Note: I published this essay here prior to the launch of Dead Mall Press, back when I used this as my personal website. However, I am keeping it here for posterity, and because this line of thought eventually led me to launching the press.


In his 1934 essay, “The Author as Producer,” Walter Benjamin sought a revolutionary, anti-fascist literature by arguing that writers must begin a material critique of literary work. Acknowledging that bourgeois and fascists alike often employed spiritualized, non-material terms when rationalizing their work, he insists that leftist writers must rethink their work as a form of cultural production in dialectical relationship with material and economic forces. However, instead of asking, "What is the attitude of a work to the relations of production of its time?” Benjamin asks, "What is its position in them?" That is, a poet’s spiritual or ethical desire to elevate minds or combat oppression means very little if the material, economic reality of their work's publication, or the function of its literary techniques, colludes in some way with forces of degradation and oppression; or, in Marxist terms, a writer's professed sympathy with the proletariat means next to nothing when published by and for the bourgeoisie. As Benjamin saw it, the force of capital, as well as the sophistry of fascists, will absorb whatever revolutionary potential exists in a piece of writing and effectively neutralize it unless writers produced their work in rigorous opposition to such appropriation. Ultimately, as Peter Demetz notes in his introduction to the posthumous collection Reflections, Benjamin's materialist criticism was after nothing short of "a radical democratization of cultural life," as well as, in Benjamin's own words, "the literarization of the conditions of living."

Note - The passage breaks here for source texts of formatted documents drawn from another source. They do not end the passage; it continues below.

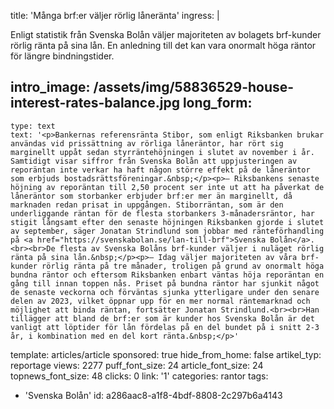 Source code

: title: 'Många brf:er väljer rörlig låneränta'
ingress: |
  <p>Enligt statistik från Svenska Bolån väljer majoriteten av bolagets brf-kunder rörlig ränta på sina lån. En anledning till det kan vara onormalt höga räntor för längre bindningstider.
  </p>
  
intro_image: /assets/img/58836529-house-interest-rates-balance.jpg
long_form:
  -
    type: text
    text: '<p>Bankernas referensränta Stibor, som enligt Riksbanken brukar användas vid prissättning av rörliga låneräntor, har rört sig marginellt uppåt sedan styrräntehöjningen i slutet av november i år. Samtidigt visar siffror från Svenska Bolån att uppjusteringen av reporäntan inte verkar ha haft någon större effekt på de låneräntor som erbjuds bostadsrättsföreningar.&nbsp;</p><p>– Riksbankens senaste höjning av reporäntan till 2,50 procent ser inte ut att ha påverkat de låneräntor som storbanker erbjuder brf:er mer än marginellt, då marknaden redan prisat in uppgången. Stiborräntan, som är den underliggande räntan för de flesta storbankers 3-månadersräntor, har stigit långsamt efter den senaste höjningen Riksbanken gjorde i slutet av september, säger Jonatan Strindlund som jobbar med ränteförhandling på <a href="https://svenskabolan.se/lan-till-brf">Svenska Bolån</a>.<br><br>De flesta av Svenska Bolåns brf-kunder väljer i nuläget rörlig ränta på sina lån.&nbsp;</p><p>– Idag väljer majoriteten av våra brf-kunder rörlig ränta på tre månader, troligen på grund av onormalt höga bundna räntor och eftersom Riksbanken enbart väntas höja reporäntan en gång till innan toppen nås. Priset på bundna räntor har sjunkit något de senaste veckorna och förväntas sjunka ytterligare under den senare delen av 2023, vilket öppnar upp för en mer normal räntemarknad och möjlighet att binda räntan, fortsätter Jonatan Strindlund.<br><br>Han tillägger att bland de brf:er som är kunder hos Svenska Bolån är det vanligt att löptider för lån fördelas på en del bundet på i snitt 2-3 år, i kombination med en del kort ränta.&nbsp;</p>'
template: articles/article
sponsored: true
hide_from_home: false
artikel_typ: reportage
views: 2277
puff_font_size: 24
article_font_size: 24
topnews_font_size: 48
clicks: 0
link: '1'
categories: rantor
tags:
  - 'Svenska Bolån'
id: a286aac8-a1f8-4bdf-8808-2c297b6a4143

Almost ninety years later, these claims have taken on a new urgency. In the US, as socialism has gained a foothold in national politics, and as issues of money and class in the literary world continue to attract attention, Benjamin's question about literature's position in the relations of production remains extremely apt--especially for poets. Despite the last ten years’ shift toward more inclusive publishing practices, as well as the framing of poetry as liberal “resistance,” there is nevertheless a pervasive and often unquestioned exploitation in the poetry world that harms its productive possibilities. Poets are being trained by economic realities not only to allow exploitation, but to actively and happily participate in it. It is not unheard of for poets to spend hundreds if not thousands of dollars in an attempt to get a book published; to pay for their work to be read and rejected; to go into debt for degrees that offer diminishing returns in a tanking academic job market. These and other such practices are akin to what Byung-Chul Han calls “auto-exploitation” and which his book Psychopolitics takes to be the hallmark of the neoliberal order. Only when subjects believe they are freely pursuing their own desires can their exploitation be total. Thus, the auto-exploiting subject, in pursuit of their own “brand,” seeks to accumulate cultural capital through unceasing labor and attempts at self-optimization, rationalizing costs and losses as investments in a larger project. The result of this unceasing monitoring of ones self-production is, inevitably, debt and exhaustion. For poets, often mired in the literary-academic complex, this reality could not be more plain: they literally pay to submit. They purchase their own subjection, and they do it out of a confused self-interest that was taught to them through a veil of liberal ideology.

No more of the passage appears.